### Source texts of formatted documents
--*--
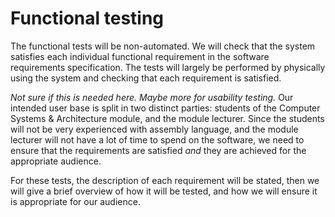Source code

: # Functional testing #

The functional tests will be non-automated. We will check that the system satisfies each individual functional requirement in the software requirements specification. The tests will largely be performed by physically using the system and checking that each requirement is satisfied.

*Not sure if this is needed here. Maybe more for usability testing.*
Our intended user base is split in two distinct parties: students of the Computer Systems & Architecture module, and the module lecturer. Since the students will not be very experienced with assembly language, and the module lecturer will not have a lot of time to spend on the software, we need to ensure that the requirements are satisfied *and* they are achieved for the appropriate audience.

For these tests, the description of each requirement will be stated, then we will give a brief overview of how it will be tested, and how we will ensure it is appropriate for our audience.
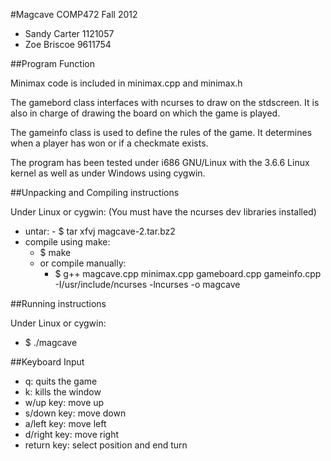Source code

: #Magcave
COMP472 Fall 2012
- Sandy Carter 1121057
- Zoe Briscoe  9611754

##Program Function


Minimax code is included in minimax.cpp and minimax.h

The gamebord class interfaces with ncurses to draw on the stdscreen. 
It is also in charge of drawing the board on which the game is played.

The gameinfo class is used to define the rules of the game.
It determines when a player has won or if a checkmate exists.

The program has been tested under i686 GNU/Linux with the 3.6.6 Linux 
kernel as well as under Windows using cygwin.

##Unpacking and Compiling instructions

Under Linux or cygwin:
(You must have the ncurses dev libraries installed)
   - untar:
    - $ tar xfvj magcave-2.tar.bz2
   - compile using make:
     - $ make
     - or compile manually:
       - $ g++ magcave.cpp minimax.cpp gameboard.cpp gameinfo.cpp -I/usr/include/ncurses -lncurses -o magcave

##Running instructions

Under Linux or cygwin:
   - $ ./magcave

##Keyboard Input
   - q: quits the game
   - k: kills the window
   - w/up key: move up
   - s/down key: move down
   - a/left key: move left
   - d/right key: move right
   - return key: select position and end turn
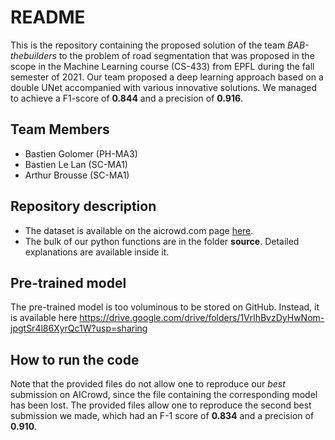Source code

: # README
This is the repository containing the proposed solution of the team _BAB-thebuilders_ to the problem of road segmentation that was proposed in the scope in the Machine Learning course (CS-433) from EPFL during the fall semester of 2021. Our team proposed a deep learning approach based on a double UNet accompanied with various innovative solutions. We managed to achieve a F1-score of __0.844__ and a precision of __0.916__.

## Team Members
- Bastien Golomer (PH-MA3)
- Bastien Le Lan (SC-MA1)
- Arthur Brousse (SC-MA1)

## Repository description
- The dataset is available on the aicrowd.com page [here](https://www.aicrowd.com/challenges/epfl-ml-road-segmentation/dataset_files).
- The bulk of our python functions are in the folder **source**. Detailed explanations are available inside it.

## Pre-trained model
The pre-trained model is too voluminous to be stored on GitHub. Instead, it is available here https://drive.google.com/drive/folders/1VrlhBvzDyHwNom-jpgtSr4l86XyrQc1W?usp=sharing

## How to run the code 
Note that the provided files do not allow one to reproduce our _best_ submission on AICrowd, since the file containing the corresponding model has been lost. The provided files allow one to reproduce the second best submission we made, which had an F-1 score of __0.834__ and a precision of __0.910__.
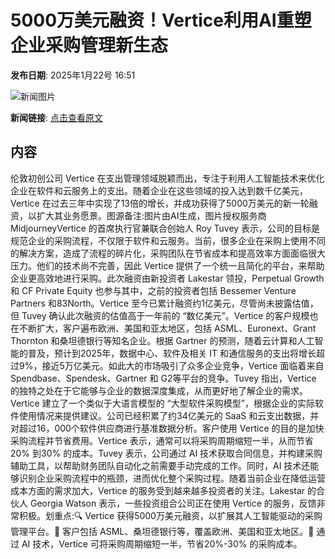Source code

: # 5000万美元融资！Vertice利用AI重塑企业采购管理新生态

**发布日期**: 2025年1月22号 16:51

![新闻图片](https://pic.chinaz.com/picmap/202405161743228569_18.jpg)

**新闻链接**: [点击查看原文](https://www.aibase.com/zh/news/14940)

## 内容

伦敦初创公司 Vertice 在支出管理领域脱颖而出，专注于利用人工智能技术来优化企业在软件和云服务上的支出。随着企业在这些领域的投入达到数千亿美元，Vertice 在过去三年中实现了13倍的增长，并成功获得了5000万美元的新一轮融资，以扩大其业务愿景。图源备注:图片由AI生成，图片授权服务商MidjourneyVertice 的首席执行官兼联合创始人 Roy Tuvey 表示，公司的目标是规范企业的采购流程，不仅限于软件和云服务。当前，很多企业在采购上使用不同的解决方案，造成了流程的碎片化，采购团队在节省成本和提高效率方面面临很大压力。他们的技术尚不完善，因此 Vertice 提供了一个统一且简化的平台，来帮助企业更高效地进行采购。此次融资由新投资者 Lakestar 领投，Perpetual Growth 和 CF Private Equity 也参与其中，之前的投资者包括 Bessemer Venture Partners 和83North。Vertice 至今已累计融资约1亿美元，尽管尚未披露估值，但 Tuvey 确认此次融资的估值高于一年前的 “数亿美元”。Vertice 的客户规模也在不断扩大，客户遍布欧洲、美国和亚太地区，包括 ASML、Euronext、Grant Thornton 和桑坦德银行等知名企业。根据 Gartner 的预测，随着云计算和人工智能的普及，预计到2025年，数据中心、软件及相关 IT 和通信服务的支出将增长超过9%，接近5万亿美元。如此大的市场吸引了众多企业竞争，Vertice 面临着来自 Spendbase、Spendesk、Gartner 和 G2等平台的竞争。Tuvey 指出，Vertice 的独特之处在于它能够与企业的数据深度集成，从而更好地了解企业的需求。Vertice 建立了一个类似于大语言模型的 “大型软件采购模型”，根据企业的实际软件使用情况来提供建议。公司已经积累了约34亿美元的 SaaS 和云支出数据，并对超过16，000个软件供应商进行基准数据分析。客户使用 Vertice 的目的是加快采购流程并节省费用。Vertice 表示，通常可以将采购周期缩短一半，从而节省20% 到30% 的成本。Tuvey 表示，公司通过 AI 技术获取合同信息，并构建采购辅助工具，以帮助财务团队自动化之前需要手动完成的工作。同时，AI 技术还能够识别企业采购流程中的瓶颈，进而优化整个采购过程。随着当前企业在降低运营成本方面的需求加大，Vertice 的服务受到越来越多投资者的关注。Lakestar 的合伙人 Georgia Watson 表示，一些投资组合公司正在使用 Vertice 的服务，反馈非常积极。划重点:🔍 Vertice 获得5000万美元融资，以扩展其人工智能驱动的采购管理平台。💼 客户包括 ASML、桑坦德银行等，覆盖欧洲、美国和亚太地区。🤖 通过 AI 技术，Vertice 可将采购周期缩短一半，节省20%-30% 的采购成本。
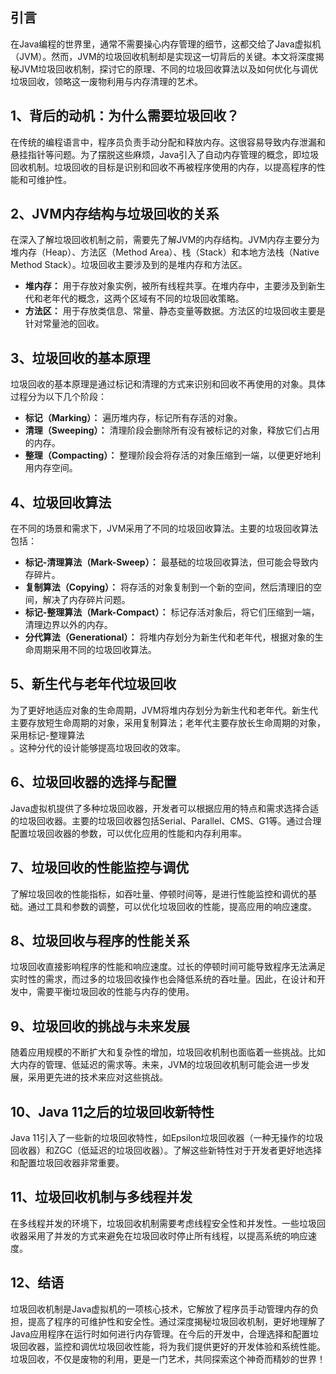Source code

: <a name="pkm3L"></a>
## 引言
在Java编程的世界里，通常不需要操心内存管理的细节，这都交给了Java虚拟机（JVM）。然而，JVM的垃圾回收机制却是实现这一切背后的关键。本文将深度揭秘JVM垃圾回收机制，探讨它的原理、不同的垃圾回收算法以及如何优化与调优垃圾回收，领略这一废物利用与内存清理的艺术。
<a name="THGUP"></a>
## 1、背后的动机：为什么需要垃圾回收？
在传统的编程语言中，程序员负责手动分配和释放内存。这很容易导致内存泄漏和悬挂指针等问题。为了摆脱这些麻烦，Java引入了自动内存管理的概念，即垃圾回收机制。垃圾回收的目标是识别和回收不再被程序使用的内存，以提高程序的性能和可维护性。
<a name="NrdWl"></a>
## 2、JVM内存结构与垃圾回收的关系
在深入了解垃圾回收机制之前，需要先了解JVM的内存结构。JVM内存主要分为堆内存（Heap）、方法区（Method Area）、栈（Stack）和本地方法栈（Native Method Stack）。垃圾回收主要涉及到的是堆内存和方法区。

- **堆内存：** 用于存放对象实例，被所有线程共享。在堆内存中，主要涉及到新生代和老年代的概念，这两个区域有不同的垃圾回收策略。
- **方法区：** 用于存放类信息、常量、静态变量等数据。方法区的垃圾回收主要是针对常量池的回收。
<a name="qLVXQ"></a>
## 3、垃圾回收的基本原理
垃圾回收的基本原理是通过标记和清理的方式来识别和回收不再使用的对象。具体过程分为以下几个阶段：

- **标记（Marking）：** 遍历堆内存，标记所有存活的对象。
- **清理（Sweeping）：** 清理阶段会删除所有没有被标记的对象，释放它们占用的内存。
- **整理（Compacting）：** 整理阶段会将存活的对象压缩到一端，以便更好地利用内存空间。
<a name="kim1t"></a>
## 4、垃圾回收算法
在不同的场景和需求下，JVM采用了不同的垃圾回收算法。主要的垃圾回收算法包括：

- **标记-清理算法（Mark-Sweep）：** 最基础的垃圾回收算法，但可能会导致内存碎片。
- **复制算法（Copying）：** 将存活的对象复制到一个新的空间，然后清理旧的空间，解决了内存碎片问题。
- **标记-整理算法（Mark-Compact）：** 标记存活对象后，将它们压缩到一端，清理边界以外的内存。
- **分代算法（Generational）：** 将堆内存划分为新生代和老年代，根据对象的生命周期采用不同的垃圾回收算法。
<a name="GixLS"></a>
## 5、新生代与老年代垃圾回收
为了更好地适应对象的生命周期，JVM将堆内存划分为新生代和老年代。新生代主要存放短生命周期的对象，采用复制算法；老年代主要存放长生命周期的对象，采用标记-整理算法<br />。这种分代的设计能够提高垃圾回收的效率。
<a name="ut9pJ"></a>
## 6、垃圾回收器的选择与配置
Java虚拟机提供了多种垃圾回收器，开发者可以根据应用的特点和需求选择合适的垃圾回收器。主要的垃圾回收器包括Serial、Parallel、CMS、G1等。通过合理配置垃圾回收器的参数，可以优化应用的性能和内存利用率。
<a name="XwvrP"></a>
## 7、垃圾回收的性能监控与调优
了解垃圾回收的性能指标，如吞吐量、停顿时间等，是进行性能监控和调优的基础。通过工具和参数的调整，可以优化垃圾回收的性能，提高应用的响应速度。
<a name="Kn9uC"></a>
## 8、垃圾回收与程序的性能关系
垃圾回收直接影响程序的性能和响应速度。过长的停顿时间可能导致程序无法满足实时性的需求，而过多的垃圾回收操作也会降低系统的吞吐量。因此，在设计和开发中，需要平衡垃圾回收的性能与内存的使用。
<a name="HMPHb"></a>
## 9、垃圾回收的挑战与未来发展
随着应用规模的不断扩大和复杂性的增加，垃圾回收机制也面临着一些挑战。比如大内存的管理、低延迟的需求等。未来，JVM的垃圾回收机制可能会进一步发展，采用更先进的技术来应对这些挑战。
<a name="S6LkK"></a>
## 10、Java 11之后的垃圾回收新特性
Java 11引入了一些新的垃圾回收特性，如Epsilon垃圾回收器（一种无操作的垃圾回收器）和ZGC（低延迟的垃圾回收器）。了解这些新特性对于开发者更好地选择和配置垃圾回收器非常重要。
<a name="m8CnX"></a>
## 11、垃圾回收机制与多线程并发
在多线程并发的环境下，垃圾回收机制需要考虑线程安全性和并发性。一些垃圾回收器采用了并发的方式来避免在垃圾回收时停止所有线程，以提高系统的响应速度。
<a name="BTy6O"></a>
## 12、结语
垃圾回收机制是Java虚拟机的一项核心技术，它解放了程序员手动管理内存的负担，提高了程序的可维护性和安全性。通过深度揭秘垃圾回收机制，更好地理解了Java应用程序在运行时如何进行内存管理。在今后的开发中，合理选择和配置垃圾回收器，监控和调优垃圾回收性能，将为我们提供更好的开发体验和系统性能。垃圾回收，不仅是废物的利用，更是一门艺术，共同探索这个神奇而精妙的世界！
--*--
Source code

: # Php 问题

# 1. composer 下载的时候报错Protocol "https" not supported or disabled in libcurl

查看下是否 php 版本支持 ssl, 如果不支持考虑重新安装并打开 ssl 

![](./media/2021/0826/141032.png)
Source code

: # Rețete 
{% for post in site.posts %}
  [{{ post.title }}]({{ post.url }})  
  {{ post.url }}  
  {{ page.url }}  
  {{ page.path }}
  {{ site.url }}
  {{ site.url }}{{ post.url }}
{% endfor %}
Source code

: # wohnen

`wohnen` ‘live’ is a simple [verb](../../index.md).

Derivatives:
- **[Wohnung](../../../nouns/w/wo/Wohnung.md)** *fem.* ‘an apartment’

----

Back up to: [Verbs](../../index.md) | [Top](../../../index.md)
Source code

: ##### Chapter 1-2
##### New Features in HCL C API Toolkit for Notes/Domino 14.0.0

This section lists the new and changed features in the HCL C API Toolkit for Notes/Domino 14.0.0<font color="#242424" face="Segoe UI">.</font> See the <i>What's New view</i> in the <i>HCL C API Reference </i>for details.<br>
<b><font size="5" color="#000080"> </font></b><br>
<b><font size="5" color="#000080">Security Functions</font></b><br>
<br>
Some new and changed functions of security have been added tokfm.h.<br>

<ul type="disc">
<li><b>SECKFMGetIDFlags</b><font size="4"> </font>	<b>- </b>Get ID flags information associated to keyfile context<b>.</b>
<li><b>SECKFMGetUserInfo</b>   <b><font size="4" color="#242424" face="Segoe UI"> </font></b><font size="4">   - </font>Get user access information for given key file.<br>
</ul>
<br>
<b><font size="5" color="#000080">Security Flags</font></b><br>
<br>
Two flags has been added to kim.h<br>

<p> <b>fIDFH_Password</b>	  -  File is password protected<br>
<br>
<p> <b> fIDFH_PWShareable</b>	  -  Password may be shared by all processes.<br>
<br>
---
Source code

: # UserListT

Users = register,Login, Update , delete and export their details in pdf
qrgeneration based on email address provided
--*--
### Required work
Out of the data above, set down the lines from the one with "垃圾回收直接影响程序的性能和" to the one with "垃圾回收机制是Java虚拟机", both included, exactly as written and with no additions.

### Output of the exercise
垃圾回收直接影响程序的性能和响应速度。过长的停顿时间可能导致程序无法满足实时性的需求，而过多的垃圾回收操作也会降低系统的吞吐量。因此，在设计和开发中，需要平衡垃圾回收的性能与内存的使用。
<a name="HMPHb"></a>
## 9、垃圾回收的挑战与未来发展
随着应用规模的不断扩大和复杂性的增加，垃圾回收机制也面临着一些挑战。比如大内存的管理、低延迟的需求等。未来，JVM的垃圾回收机制可能会进一步发展，采用更先进的技术来应对这些挑战。
<a name="S6LkK"></a>
## 10、Java 11之后的垃圾回收新特性
Java 11引入了一些新的垃圾回收特性，如Epsilon垃圾回收器（一种无操作的垃圾回收器）和ZGC（低延迟的垃圾回收器）。了解这些新特性对于开发者更好地选择和配置垃圾回收器非常重要。
<a name="m8CnX"></a>
## 11、垃圾回收机制与多线程并发
在多线程并发的环境下，垃圾回收机制需要考虑线程安全性和并发性。一些垃圾回收器采用了并发的方式来避免在垃圾回收时停止所有线程，以提高系统的响应速度。
<a name="BTy6O"></a>
## 12、结语
垃圾回收机制是Java虚拟机的一项核心技术，它解放了程序员手动管理内存的负担，提高了程序的可维护性和安全性。通过深度揭秘垃圾回收机制，更好地理解了Java应用程序在运行时如何进行内存管理。在今后的开发中，合理选择和配置垃圾回收器，监控和调优垃圾回收性能，将为我们提供更好的开发体验和系统性能。垃圾回收，不仅是废物的利用，更是一门艺术，共同探索这个神奇而精妙的世界！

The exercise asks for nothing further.